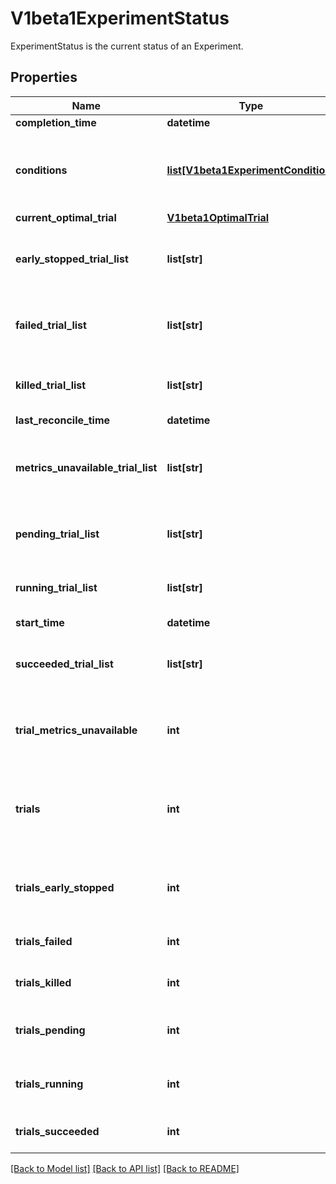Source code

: # V1beta1ExperimentStatus

ExperimentStatus is the current status of an Experiment.
## Properties
Name | Type | Description | Notes
------------ | ------------- | ------------- | -------------
**completion_time** | **datetime** |  | [optional] 
**conditions** | [**list[V1beta1ExperimentCondition]**](V1beta1ExperimentCondition.md) | List of observed runtime conditions for this Experiment. | [optional] 
**current_optimal_trial** | [**V1beta1OptimalTrial**](V1beta1OptimalTrial.md) |  | [optional] 
**early_stopped_trial_list** | **list[str]** | List of trial names which have been early stopped. | [optional] 
**failed_trial_list** | **list[str]** | List of trial names which have already failed. | [optional] 
**killed_trial_list** | **list[str]** | List of trial names which have been killed. | [optional] 
**last_reconcile_time** | **datetime** |  | [optional] 
**metrics_unavailable_trial_list** | **list[str]** | List of trial names which have been metrics unavailable | [optional] 
**pending_trial_list** | **list[str]** | List of trial names which are pending. | [optional] 
**running_trial_list** | **list[str]** | List of trial names which are running. | [optional] 
**start_time** | **datetime** |  | [optional] 
**succeeded_trial_list** | **list[str]** | List of trial names which have already succeeded. | [optional] 
**trial_metrics_unavailable** | **int** | How many trials are currently metrics unavailable. | [optional] 
**trials** | **int** | Trials is the total number of trials owned by the experiment. | [optional] 
**trials_early_stopped** | **int** | How many trials are currently early stopped. | [optional] 
**trials_failed** | **int** | How many trials have failed. | [optional] 
**trials_killed** | **int** | How many trials have been killed. | [optional] 
**trials_pending** | **int** | How many trials are currently pending. | [optional] 
**trials_running** | **int** | How many trials are currently running. | [optional] 
**trials_succeeded** | **int** | How many trials have succeeded. | [optional] 

[[Back to Model list]](../README.md#documentation-for-models) [[Back to API list]](../README.md#documentation-for-api-endpoints) [[Back to README]](../README.md)


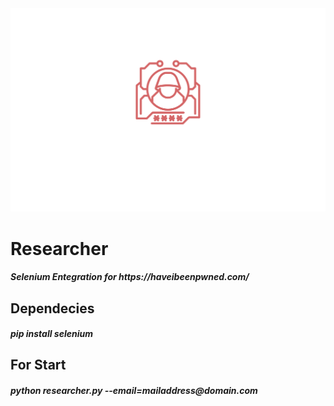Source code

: <html>
<head>
</head>
<body>
<img src="img/researcher.svg" />
<h1><b>Researcher<b></h1>
<h5>Selenium Entegration for https://haveibeenpwned.com/</h5>

<h2><b>Dependecies</b></h2>
<h5>pip install selenium</h5>

<h2><b>For Start</b></h2>
<h5>python researcher.py --email=mailaddress@domain.com</h5>
</body>
</html>
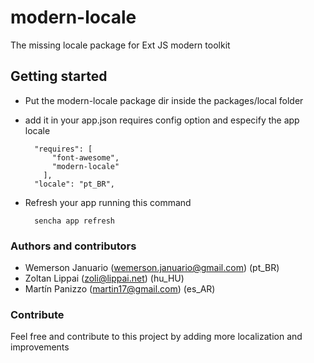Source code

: # modern-locale

The missing locale package for Ext JS modern toolkit


## Getting started

- Put the modern-locale package dir inside the packages/local folder
- add it in your app.json  requires config option and especify the app locale

        "requires": [
            "font-awesome",
            "modern-locale"
          ],
        "locale": "pt_BR",
          
- Refresh your app running this command
        
        sencha app refresh
        
### Authors and contributors

* Wemerson Januario (wemerson.januario@gmail.com) (pt_BR)
* Zoltan Lippai (zoli@lippai.net) (hu_HU)
* Martín Panizzo (martin17@gmail.com) (es_AR)


### Contribute

Feel free and contribute to this project by adding more localization and improvements 
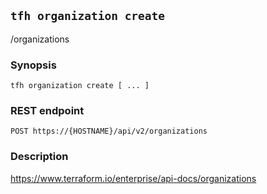 ## `tfh organization create`

/organizations

### Synopsis

    tfh organization create [ ... ]

### REST endpoint

    POST https://{HOSTNAME}/api/v2/organizations

### Description

https://www.terraform.io/enterprise/api-docs/organizations

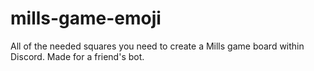 # mills-game-emoji
All of the needed squares you need to create a Mills game board within Discord. Made for a friend's bot.
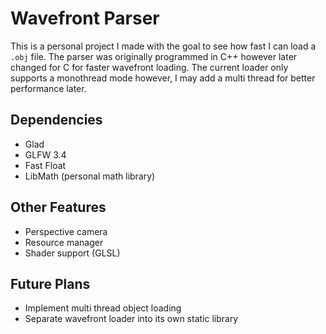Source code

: # Wavefront Parser
This is a personal project I made with the goal to see how fast I can load a `.obj` file. The parser was originally programmed in C++ however later changed for C for faster wavefront loading. The current loader only supports a monothread mode however, I may add a multi thread for better performance later.

## Dependencies
- Glad
- GLFW 3.4
- Fast Float
- LibMath (personal math library)

## Other Features
- Perspective camera
- Resource manager
- Shader support (GLSL)

## Future Plans
- Implement multi thread object loading
- Separate wavefront loader into its own static library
○ ○ ○ ○
TASK = Word for word, return the material above; the pictures stay out.

YOUR RESPONSE =
Source code

: # V1beta1ExperimentStatus

ExperimentStatus is the current status of an Experiment.
## Properties
Name | Type | Description | Notes
------------ | ------------- | ------------- | -------------
**completion_time** | **datetime** |  | [optional] 
**conditions** | [**list[V1beta1ExperimentCondition]**](V1beta1ExperimentCondition.md) | List of observed runtime conditions for this Experiment. | [optional] 
**current_optimal_trial** | [**V1beta1OptimalTrial**](V1beta1OptimalTrial.md) |  | [optional] 
**early_stopped_trial_list** | **list[str]** | List of trial names which have been early stopped. | [optional] 
**failed_trial_list** | **list[str]** | List of trial names which have already failed. | [optional] 
**killed_trial_list** | **list[str]** | List of trial names which have been killed. | [optional] 
**last_reconcile_time** | **datetime** |  | [optional] 
**metrics_unavailable_trial_list** | **list[str]** | List of trial names which have been metrics unavailable | [optional] 
**pending_trial_list** | **list[str]** | List of trial names which are pending. | [optional] 
**running_trial_list** | **list[str]** | List of trial names which are running. | [optional] 
**start_time** | **datetime** |  | [optional] 
**succeeded_trial_list** | **list[str]** | List of trial names which have already succeeded. | [optional] 
**trial_metrics_unavailable** | **int** | How many trials are currently metrics unavailable. | [optional] 
**trials** | **int** | Trials is the total number of trials owned by the experiment. | [optional] 
**trials_early_stopped** | **int** | How many trials are currently early stopped. | [optional] 
**trials_failed** | **int** | How many trials have failed. | [optional] 
**trials_killed** | **int** | How many trials have been killed. | [optional] 
**trials_pending** | **int** | How many trials are currently pending. | [optional] 
**trials_running** | **int** | How many trials are currently running. | [optional] 
**trials_succeeded** | **int** | How many trials have succeeded. | [optional] 

[[Back to Model list]](../README.md#documentation-for-models) [[Back to API list]](../README.md#documentation-for-api-endpoints) [[Back to README]](../README.md)


Source code

: <html>
<head>
</head>
<body>
<img src="img/researcher.svg" />
<h1><b>Researcher<b></h1>
<h5>Selenium Entegration for https://haveibeenpwned.com/</h5>

<h2><b>Dependecies</b></h2>
<h5>pip install selenium</h5>

<h2><b>For Start</b></h2>
<h5>python researcher.py --email=mailaddress@domain.com</h5>
</body>
</html>
Source code

: # modern-locale

The missing locale package for Ext JS modern toolkit


## Getting started

- Put the modern-locale package dir inside the packages/local folder
- add it in your app.json  requires config option and especify the app locale

        "requires": [
            "font-awesome",
            "modern-locale"
          ],
        "locale": "pt_BR",
          
- Refresh your app running this command
        
        sencha app refresh
        
### Authors and contributors

* Wemerson Januario (wemerson.januario@gmail.com) (pt_BR)
* Zoltan Lippai (zoli@lippai.net) (hu_HU)
* Martín Panizzo (martin17@gmail.com) (es_AR)


### Contribute

Feel free and contribute to this project by adding more localization and improvements 
 ## `tfh organization create`

/organizations

### Synopsis

    tfh organization create [ ... ]

### REST endpoint

    POST https://{HOSTNAME}/api/v2/organizations

### Description

https://www.terraform.io/enterprise/api-docs/organizations

 # mills-game-emoji
All of the needed squares you need to create a Mills game board within Discord. Made for a friend's bot.
Source code

: # Wavefront Parser
This is a personal project I made with the goal to see how fast I can load a `.obj` file. The parser was originally programmed in C++ however later changed for C for faster wavefront loading. The current loader only supports a monothread mode however, I may add a multi thread for better performance later.

## Dependencies
- Glad
- GLFW 3.4
- Fast Float
- LibMath (personal math library)

## Other Features
- Perspective camera
- Resource manager
- Shader support (GLSL)

## Future Plans
- Implement multi thread object loading
- Separate wavefront loader into its own static library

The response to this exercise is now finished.